Benjamin Franklin Papers
Documents filtered by: Correspondent="Franklin, Benjamin" AND Correspondent="Norris, Isaac"
sorted by: relevance
Permanent link for this document:
https://founders.archives.gov/documents/Franklin/01-08-02-0036

Accounts with Isaac Norris, 15 September 1758

Accounts with Isaac Norris

MS account: American Philosophical Society; MS account book: Library Company of Philadelphia

During Franklin’s first English residence he carried out numerous financial transactions for Isaac Norris. At his friend’s request he bought and sent to Philadelphia a telescope,8 several books and pamphlets, medicines, and a surprising number of decanters and other forms of glassware; he advanced money to other people on Norris’ orders; and, above all, he invested substantial sums in England for the speaker’s account. For all these services Norris sent to England a series of bills of exchange and also received credit for interest on the investments.

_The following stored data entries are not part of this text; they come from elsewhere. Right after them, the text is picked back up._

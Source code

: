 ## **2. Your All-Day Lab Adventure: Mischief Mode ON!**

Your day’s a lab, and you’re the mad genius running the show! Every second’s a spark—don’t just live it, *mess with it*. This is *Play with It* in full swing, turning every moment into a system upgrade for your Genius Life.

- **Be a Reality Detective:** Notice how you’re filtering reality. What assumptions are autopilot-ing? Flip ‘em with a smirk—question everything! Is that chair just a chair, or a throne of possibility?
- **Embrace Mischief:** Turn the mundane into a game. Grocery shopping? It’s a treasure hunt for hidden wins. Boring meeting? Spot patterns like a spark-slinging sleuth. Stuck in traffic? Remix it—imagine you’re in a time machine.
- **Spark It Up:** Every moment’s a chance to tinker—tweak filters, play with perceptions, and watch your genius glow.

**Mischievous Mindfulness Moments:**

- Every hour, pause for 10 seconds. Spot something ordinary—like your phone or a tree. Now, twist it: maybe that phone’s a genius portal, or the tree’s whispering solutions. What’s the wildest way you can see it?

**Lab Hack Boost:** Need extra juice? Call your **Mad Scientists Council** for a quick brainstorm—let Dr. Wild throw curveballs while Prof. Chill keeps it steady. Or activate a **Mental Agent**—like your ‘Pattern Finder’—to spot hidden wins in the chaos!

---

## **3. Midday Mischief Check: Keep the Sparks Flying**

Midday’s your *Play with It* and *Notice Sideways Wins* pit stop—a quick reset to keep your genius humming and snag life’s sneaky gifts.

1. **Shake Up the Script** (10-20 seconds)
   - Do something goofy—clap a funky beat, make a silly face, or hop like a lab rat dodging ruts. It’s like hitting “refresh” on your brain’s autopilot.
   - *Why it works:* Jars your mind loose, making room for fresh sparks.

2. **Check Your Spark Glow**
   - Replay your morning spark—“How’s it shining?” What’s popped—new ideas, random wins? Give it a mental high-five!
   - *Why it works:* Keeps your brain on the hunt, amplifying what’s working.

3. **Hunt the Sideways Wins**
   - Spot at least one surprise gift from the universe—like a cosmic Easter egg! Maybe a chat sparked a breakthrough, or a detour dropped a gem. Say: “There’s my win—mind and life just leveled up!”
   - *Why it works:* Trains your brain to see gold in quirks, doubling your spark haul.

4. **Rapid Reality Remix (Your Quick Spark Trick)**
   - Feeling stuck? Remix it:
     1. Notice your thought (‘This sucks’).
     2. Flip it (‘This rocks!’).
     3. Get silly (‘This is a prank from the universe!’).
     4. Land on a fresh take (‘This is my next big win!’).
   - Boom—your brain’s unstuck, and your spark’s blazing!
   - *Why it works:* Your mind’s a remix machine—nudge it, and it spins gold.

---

Among the papers of the two men are records of these transactions. A document in Franklin’s hand in the American Philosophical Society Library is headed “Isaac Norris Esqr in Account with B. Franklin,” in which he recorded in debtor and creditor columns his expenditures and receipts from Jan. 3, 1759, to Feb. 16, 1762. Norris’ manuscript account book, 1735–65, in the Library Company of Philadelphia, contains on facing pages an identical series of entries, but terminating July 5, 1761. On another page are entered records of three shipments of goods Franklin sent to Norris. The last two record, though in fuller detail, transactions included in the general account; the first, dated Sept. 15, 1758, shows the shipment of a 24-foot refracting telescope, which cost with its packing case £17 7s. 6d. With three possible exceptions, every transaction recorded in the documents here described is also entered, sometimes with considerably more detail, in Franklin’s “Account of Expences”; see above, VII, 164–5.9

Nine of the entries relate to investments Franklin made for Norris in stocks and annuities, either purchased from others or transferred from his own holdings.1 Their total face value was £5350, but there were discounts for advance payment of installments on the subscriptions and others resulting from market fluctuations, so he paid only £4324 14s.d., including broker’s commissions. Interest at 3 percent totaled £345 7s. 6d. during the period of these accounts.

These accounts are not printed in full here, but as transactions are mentioned in later correspondence, reference will be made to this summary.

[Note numbering follows the Franklin Papers source.]

8See above, VII, 284, and below, pp. 158, 226.

9Also in Lib. Co. Phila. is Norris’ “Journal Beginning 1747,” in which he recorded as they occurred various transactions with BF, the earliest on May 16, 1748, many of them duplicating entries in these accounts.

1In British financial parlance the word “stock” applies, not only to holdings of capital shares of business corporations, but especially to money loaned to the government on a funded debt. By the 1750s most such “stocks” took the form of “annuities,” that is, of loans for which the government promised “to pay a fixed rate of interest for the money advanced till repayment of the principal, but without stipulating to make such re-payment at any particular time, or even any express agreement to ever re-pay it, and, sometimes, on condition that the money should not be re-paid till after a certain period.” J. J. Grellier, The Terms of All the Loans Which Have Been Raised for the Public Service during the Last Fifty Years … (London, 1799), pp. 1–2. Many of these annuities also included a lottery feature as an added inducement to investors. For example, BF’s first investment for Norris recorded in these accounts was for £525 face value of the Annuity of 1759, purchased from another investor, May 30, 1759. It allowed “for every £100 advanced a capital of £105, bearing interest at 3 per cent. per ann. commencing from January 5, 1759, and a lottery ticket, entitling to a farther capital of £10, bearing the same interest, but commencing from January 5, 1760.” Ibid., p. 16. Discounts allowed by the seller, and by the Bank of England for advance payment of installments of the subscription not yet due, reduced the net cost to £414 14s. 10d. “Account of Expences,” p. 28; PMHB, LV (1931), 118–19. Some of BF’s other transactions in government stock will appear in later volumes.